[DATA FOR ANALYSIS — start]

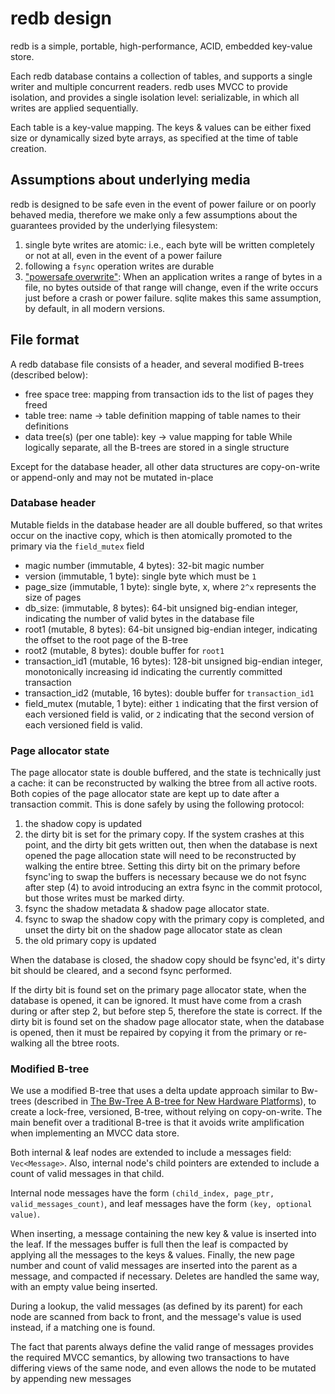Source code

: # redb design

redb is a simple, portable, high-performance, ACID, embedded key-value store.

Each redb database contains a collection of tables, and supports a single writer and multiple 
concurrent readers. redb uses MVCC to provide isolation, and provides a single isolation level:
serializable, in which all writes are applied sequentially.

Each table is a key-value mapping. The keys & values can be either fixed size or dynamically
sized byte arrays, as specified at the time of table creation.

## Assumptions about underlying media
redb is designed to be safe even in the event of power failure or on poorly behaved media,
therefore we make only a few assumptions about the guarantees provided by the underlying filesystem:
1. single byte writes are atomic: i.e., each byte will be written completely or not at all,
   even in the event of a power failure
2. following a `fsync` operation writes are durable
3. ["powersafe overwrite"](https://www.sqlite.org/psow.html): When an application writes
   a range of bytes in a file, no bytes outside of that range will change,
   even if the write occurs just before a crash or power failure. sqlite makes this same
   assumption, by default, in all modern versions.
 
## File format

A redb database file consists of a header, and several modified B-trees (described below):
* free space tree: mapping from transaction ids to the list of pages they freed
* table tree: name -> table definition mapping of table names to their definitions
* data tree(s) (per one table): key -> value mapping for table
While logically separate, all the B-trees are stored in a single structure

Except for the database header, all other data structures are copy-on-write or append-only and
may not be mutated in-place

### Database header
Mutable fields in the database header are all double buffered, so that writes occur on the
inactive copy, which is then atomically promoted to the primary via the `field_mutex` field
* magic number (immutable, 4 bytes): 32-bit magic number
* version (immutable, 1 byte): single byte which must be `1`
* page_size (immutable, 1 byte): single byte, x, where `2^x` represents the size of pages
* db_size: (immutable, 8 bytes): 64-bit unsigned big-endian integer, indicating the number of valid
  bytes in the database file
* root1 (mutable, 8 bytes): 64-bit unsigned big-endian integer, indicating the offset
  to the root page of the B-tree
* root2 (mutable, 8 bytes): double buffer for `root1`
* transaction_id1 (mutable, 16 bytes): 128-bit unsigned big-endian integer, monotonically
  increasing id indicating the currently committed transaction
* transaction_id2 (mutable, 16 bytes): double buffer for `transaction_id1`
* field_mutex (mutable, 1 byte): either `1` indicating that the first version of each
  versioned field is valid, or `2` indicating that the second version of each versioned field is valid.

### Page allocator state
The page allocator state is double buffered, and the state is technically just a cache: it can be reconstructed
by walking the btree from all active roots.
Both copies of the page allocator state are kept up to date after a transaction commit. This is done safely by
using the following protocol:
1) the shadow copy is updated
2) the dirty bit is set for the primary copy. If the system crashes at this point, and the dirty bit gets written out,
   then when the database is next opened the page allocation state will need to be reconstructed by walking the entire
   btree. Setting this dirty bit on the primary before fsync'ing to swap the buffers is necessary because we do not
   fsync after step (4) to avoid introducing an extra fsync in the commit protocol, but those writes must be marked
   dirty.
3) fsync the shadow metadata & shadow page allocator state.
4) fsync to swap the shadow copy with the primary copy is completed, and unset the dirty bit on the shadow page
   allocator state as clean
5) the old primary copy is updated

When the database is closed, the shadow copy should be fsync'ed, it's dirty bit should be cleared, and a second
fsync performed.

If the dirty bit is found set on the primary page allocator state, when the database is opened, it can be ignored. It
must have come from a crash during or after step 2, but before step 5, therefore the state is correct.
If the dirty bit is found set on the shadow page allocator state, when the database is opened, then it must be repaired
by copying it from the primary or re-walking all the btree roots.

### Modified B-tree
We use a modified B-tree that uses a delta update approach similar to Bw-trees (described in [The Bw-Tree A B-tree for New Hardware
Platforms](https://www.microsoft.com/en-us/research/wp-content/uploads/2016/02/bw-tree-icde2013-final.pdf)),
to create a lock-free, versioned, B-tree, without relying on copy-on-write. The main benefit over a traditional B-tree
is that it avoids write amplification when implementing an MVCC data store.

Both internal & leaf nodes are extended to include a messages field: `Vec<Message>`. Also, internal node's
child pointers are extended to include a count of valid messages in that child.

Internal node messages have the form `(child_index, page_ptr, valid_messages_count)`, and leaf messages have the form
`(key, optional value)`.

When inserting, a message containing the new key & value is inserted into the leaf. If the messages
buffer is full then the leaf is compacted by applying all the messages to the keys & values. Finally, the new page number
and count of valid messages are inserted into the parent as a message, and compacted if necessary.
Deletes are handled the same way, with an empty value being inserted.

During a lookup, the valid messages (as defined by its parent) for each node are scanned from back to front, and the
message's value is used instead, if a matching one is found.

The fact that parents always define the valid range of messages provides the required MVCC semantics, by allowing two
transactions to have differing views of the same node, and even allows the node to be mutated by appending new messages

[DATA FOR ANALYSIS — finish]

**YOUR ASSIGNMENT**
Begin at the first line of the entries and end at the line containing "concurrent readers. redb": write out each line exactly, skipping pictures.

**EXERCISE RESULT**
Source code

: # redb design

redb is a simple, portable, high-performance, ACID, embedded key-value store.

Each redb database contains a collection of tables, and supports a single writer and multiple 
concurrent readers. redb uses MVCC to provide isolation, and provides a single isolation level:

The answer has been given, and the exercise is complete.